Biomass feedstock storage (for example installing a silage clamp) is a new subject which is rising rapidly in prominence, following the recent expansion in anaerobic digestion plants.
Current low-cost designs can easily be a shocking waste of space. This fact is becoming clear now that there are now many plants in operation which their operators would like to improve, and by doing so to serve their biomass and biowaste suppliers better, while increasing their profitability.
In fact with 400 anaerobic digestion plants now in operation in the UK as announced by the Anaerobic Digestion & Bioresources Association (ADBA) as follows, so this is a spin-off industry in the making:
“The [UK] anaerobic digestion (AD) industry recently celebrated the passing of a huge industry milestone, with the announcement that over 400 biogas plants are now in operation as a result of over 600 per cent growth outside the water sector over the past five years.” – wrote Charlotte Morton, Chief Executive of the Anaerobic Digestion & Bioresources Association (ADBA) recently.
And, also to provide a sense of the scale of this, she said:
“In total, the AD industry now delivers a combined electrical equivalent capacity (electricity and biomethane) of over 514 megawatts – equivalent to the remaining capacity of one of the UK’s nuclear power plants, Wylfa, which is being decommissioned this year.”
Biomass Feedstock Storage Must Provide Good Quality Feed Materials Out of Season
All forms of biomass/ crop waste feedstocks are seasonal, which means that they have to be stored from the time of harvest until it is fed into the bioreactor for its conversion to bioenergy, or products such as biomethane.
An adequate volume of biomass feedstock storage to ensure that feed materials are always available to satisfy an AD Plant’s essential demand for a continuous supply of good quality feedstock to maintain the plant uptime and reduce the risk of lost production, or even a lack of biogas output efficiency due to a shortage of a good “feedstock mix” for the daily feed.
The industry is also becoming much more aware that well designed storage of biomass, such as a silage clamp, means preserving both not only the original dry matter which is not difficult, but also must not be allowed to decompose or effectively to compost itself while stored.
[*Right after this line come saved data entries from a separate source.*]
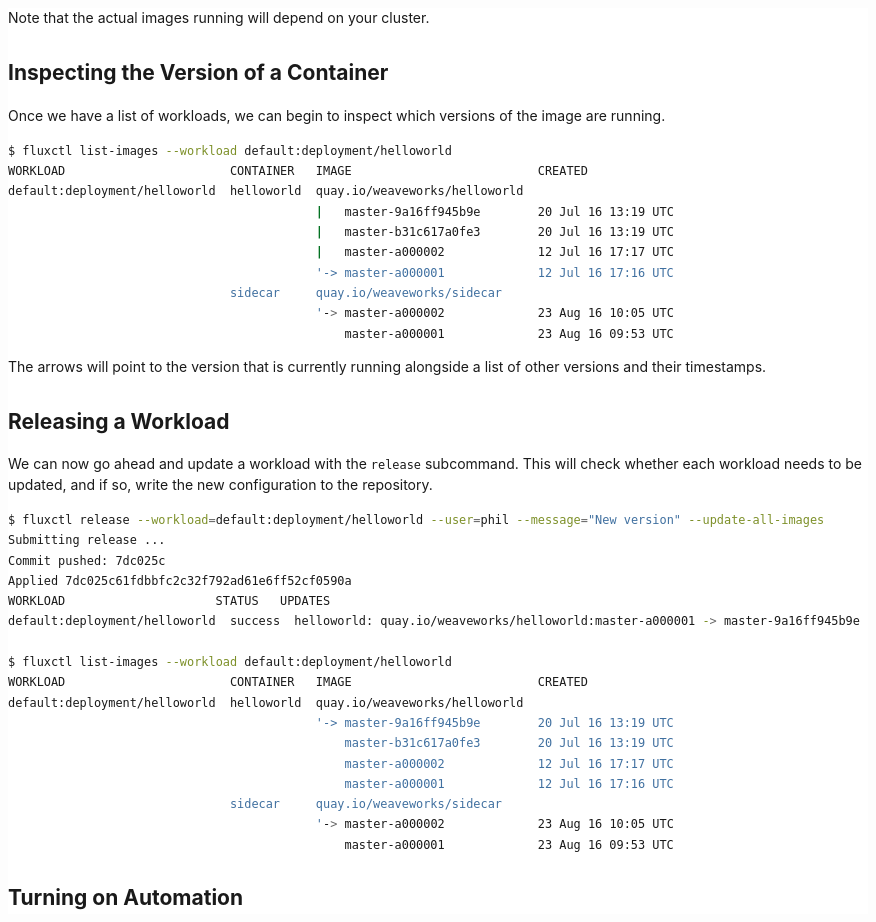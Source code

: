 Note that the actual images running will depend on your cluster.

## Inspecting the Version of a Container

Once we have a list of workloads, we can begin to inspect which versions
of the image are running.

```sh
$ fluxctl list-images --workload default:deployment/helloworld
WORKLOAD                       CONTAINER   IMAGE                          CREATED
default:deployment/helloworld  helloworld  quay.io/weaveworks/helloworld
                                           |   master-9a16ff945b9e        20 Jul 16 13:19 UTC
                                           |   master-b31c617a0fe3        20 Jul 16 13:19 UTC
                                           |   master-a000002             12 Jul 16 17:17 UTC
                                           '-> master-a000001             12 Jul 16 17:16 UTC
                               sidecar     quay.io/weaveworks/sidecar
                                           '-> master-a000002             23 Aug 16 10:05 UTC
                                               master-a000001             23 Aug 16 09:53 UTC
```

The arrows will point to the version that is currently running
alongside a list of other versions and their timestamps.

## Releasing a Workload

We can now go ahead and update a workload with the `release` subcommand.
This will check whether each workload needs to be updated, and if so,
write the new configuration to the repository.

```sh
$ fluxctl release --workload=default:deployment/helloworld --user=phil --message="New version" --update-all-images
Submitting release ...
Commit pushed: 7dc025c
Applied 7dc025c61fdbbfc2c32f792ad61e6ff52cf0590a
WORKLOAD                     STATUS   UPDATES
default:deployment/helloworld  success  helloworld: quay.io/weaveworks/helloworld:master-a000001 -> master-9a16ff945b9e

$ fluxctl list-images --workload default:deployment/helloworld
WORKLOAD                       CONTAINER   IMAGE                          CREATED
default:deployment/helloworld  helloworld  quay.io/weaveworks/helloworld
                                           '-> master-9a16ff945b9e        20 Jul 16 13:19 UTC
                                               master-b31c617a0fe3        20 Jul 16 13:19 UTC
                                               master-a000002             12 Jul 16 17:17 UTC
                                               master-a000001             12 Jul 16 17:16 UTC
                               sidecar     quay.io/weaveworks/sidecar
                                           '-> master-a000002             23 Aug 16 10:05 UTC
                                               master-a000001             23 Aug 16 09:53 UTC
```

## Turning on Automation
Not only that, many of the materials stored will release their organic/ methane creating content much less rapidly if they have been allowed to dry out.
In addition optimum storage should also include preparing the organic material so that it is mixed with a homogeneous composition, and some sort of control over particle size, and pH would be preferred.
Hasty Decisions on Location and Footprint Size Seen as Inevitable During AD Plant Design Process
But, biomass feedstock storage is a subject which is often given less than adequate thought during the biogas plants construction. After all, at that stage minds are necessarily focused on keeping to a tight budget just to get each AD project up and running.
Cheap and cheerful storage clamps are often built to start with, and the simplest are shallow earth-bunded structures. However, a variety of feedstock storage options are available, ranging from relatively shallow open storage without any weather protection to closely controlled environments which are much deeper and optimise the use of space.
A good feedstock storage design be specific to the feedstock type to be stored, and include consideration of the effects of drying, compaction, sealing, and freezing on the resulting feed material properties. The main factor in such a design will always be to avoid increasing the recalcitrance of a feedstock during digestion. When all those aspects have been considered, finally it will be necessary not to increase, and if possible minimise the risk of offensive odour being produced at any stage during filling the store with organic material, storage, and transfer from storage into the biogas digester.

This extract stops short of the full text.